2.3. Supplemental Employer Discretionary Contributions. Beginning January 1, 2006, the Company, in its sole discretion, may credit employer discretionary contributions to the Supplemental Account of each Participant in an amount and on an annual or such other basis as the Company may determine. The Company may, but is not obligated to, determine the amount of such employer discretionary contributions by considering the amount of employer discretionary contributions which would have been made to the Savings Plan on behalf of a Participant in the absence of the limitations of Code Section 401(a)(17), Code Section 415, the nondiscrimination requirements of Code Section 401(m) if, in addition to the deferrals for employer discretionary contributions actually made to the Savings Plan, the employer discretionary contributions under this Supplemental Plan had been made to the Savings Plan, minus the amount of employer discretionary contributions actually made to the Savings Plan on behalf of such Participant.

 

  2.3.1. Pre-2006 Supplemental Employer Discretionary Contributions.
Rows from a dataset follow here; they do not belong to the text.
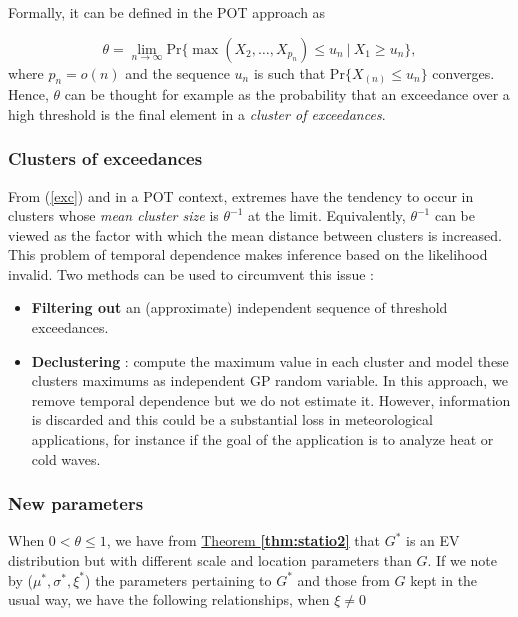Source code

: Formally, it can be defined in the POT approach as

\begin{equation}\label{exc}
\theta=\displaystyle{\lim_{n \to \infty}}\text{Pr}\Big\{\max(X_2,\dots,X_{p_n})\leq u_n\ | \ X_1\geq u_n\Big\},
\end{equation}
where $p_n=o(n)$ and the sequence $u_n$ is such that Pr$\big\{X_{(n)} \leq u_n\big\}$ converges.
Hence, $\theta$ can be thought for example as the probability that an exceedance over a high threshold is the final element in a \textit{cluster of exceedances}.%


\subsubsection*{Clusters of exceedances}

From (\ref{exc}) and in a POT context, extremes have the tendency to occur in clusters whose \emph{mean cluster size} is $\theta^{-1}$ at the limit. Equivalently, $\theta^{-1}$ can be viewed as the factor with which the mean distance between clusters is increased.
This problem of temporal dependence makes inference based on the likelihood invalid.
Two methods can be used to circumvent this issue : 

\begin{itemize}
	\item \textbf{Filtering out} an (approximate) independent sequence of threshold exceedances.
	\item \textbf{Declustering} : compute the maximum value in each cluster and model these clusters maximums as independent GP random variable. In this approach, we remove temporal dependence but we do not estimate it.
	However, information is discarded and this could be a substantial loss in meteorological applications, for instance if the goal of the application is to analyze heat or cold waves.
\end{itemize}


\subsubsection*{New parameters}
 When $0<\theta\leq 1$, we have from \hyperref[thm:statio2]{Theorem \textbf{\ref{thm:statio2}}} that $G^*$ is an EV distribution but with different scale and location parameters than $G$. If we note by ($\mu^*,\sigma^*,\xi^*$) the parameters pertaining to $G^*$ and those from $G$ kept in the usual way, we have the following relationships, when $\xi\neq 0$

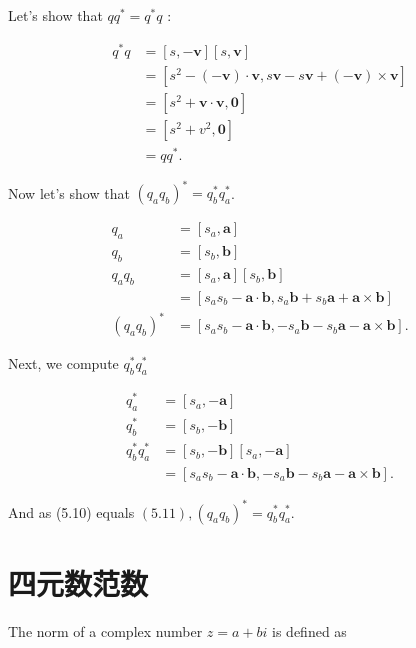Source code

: Let's show that $q q^{*}=q^{*} q$ :

$$
\begin{aligned}
q^{*} q & =[s,-\mathbf{v}][s, \mathbf{v}] \\
& =\left[s^{2}-(-\mathbf{v}) \cdot \mathbf{v}, s \mathbf{v}-s \mathbf{v}+(-\mathbf{v}) \times \mathbf{v}\right] \\
& =\left[s^{2}+\mathbf{v} \cdot \mathbf{v}, \mathbf{0}\right] \\
& =\left[s^{2}+v^{2}, \mathbf{0}\right] \\
& =q q^{*} .
\end{aligned}
$$

Now let's show that $\left(q_{a} q_{b}\right)^{*}=q_{b}^{*} q_{a}^{*}$.

$$
\begin{aligned}
q_{a} & =\left[s_{a}, \mathbf{a}\right] \\
q_{b} & =\left[s_{b}, \mathbf{b}\right] \\
q_{a} q_{b} & =\left[s_{a}, \mathbf{a}\right]\left[s_{b}, \mathbf{b}\right] \\
& =\left[s_{a} s_{b}-\mathbf{a} \cdot \mathbf{b}, s_{a} \mathbf{b}+s_{b} \mathbf{a}+\mathbf{a} \times \mathbf{b}\right] \\
\left(q_{a} q_{b}\right)^{*} & =\left[s_{a} s_{b}-\mathbf{a} \cdot \mathbf{b},-s_{a} \mathbf{b}-s_{b} \mathbf{a}-\mathbf{a} \times \mathbf{b}\right] .
\end{aligned}
$$

Next, we compute $q_{b}^{*} q_{a}^{*}$

$$
\begin{aligned}
q_{a}^{*} & =\left[s_{a},-\mathbf{a}\right] \\
q_{b}^{*} & =\left[s_{b},-\mathbf{b}\right] \\
q_{b}^{*} q_{a}^{*} & =\left[s_{b},-\mathbf{b}\right]\left[s_{a},-\mathbf{a}\right] \\
& =\left[s_{a} s_{b}-\mathbf{a} \cdot \mathbf{b},-s_{a} \mathbf{b}-s_{b} \mathbf{a}-\mathbf{a} \times \mathbf{b}\right] .
\end{aligned}
$$

And as (5.10) equals $(5.11),\left(q_{a} q_{b}\right)^{*}=q_{b}^{*} q_{a}^{*}$.

\section{四元数范数}
The norm of a complex number $z=a+b i$ is defined as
If, prior to January 1, 2006, Employer Discretionary Contributions to the Savings Plan on behalf of a Participant were limited by the application of the limits described in Code Sections 401(a)(17) and 415 and/or a Participant made compensation deferrals pursuant to this Supplemental Plan or to any other nonqualified deferred compensation plan of the Company, the Company shall, if it has not already done so, credit to the Participant’s Supplemental Plan Account an amount equal to the excess of (a) over (b), where (a) is the amount which would have been contributed to the Savings Plan in the absence of the limits described in Code Sections 401(a)(17) and 415 and any compensation deferrals under this Supplemental Plan or any other nonqualified deferred compensation plan of the Company, and (b) is the amount actually contributed under the Savings Plan.

 

2.4. Other Employer Credits. The Company in its sole discretion may credit a discretionary amount to the Supplemental Accounts of one or some Participants, in such an amount and at such time, and subject to such other terms and conditions as the Company may determine in its sole discretion.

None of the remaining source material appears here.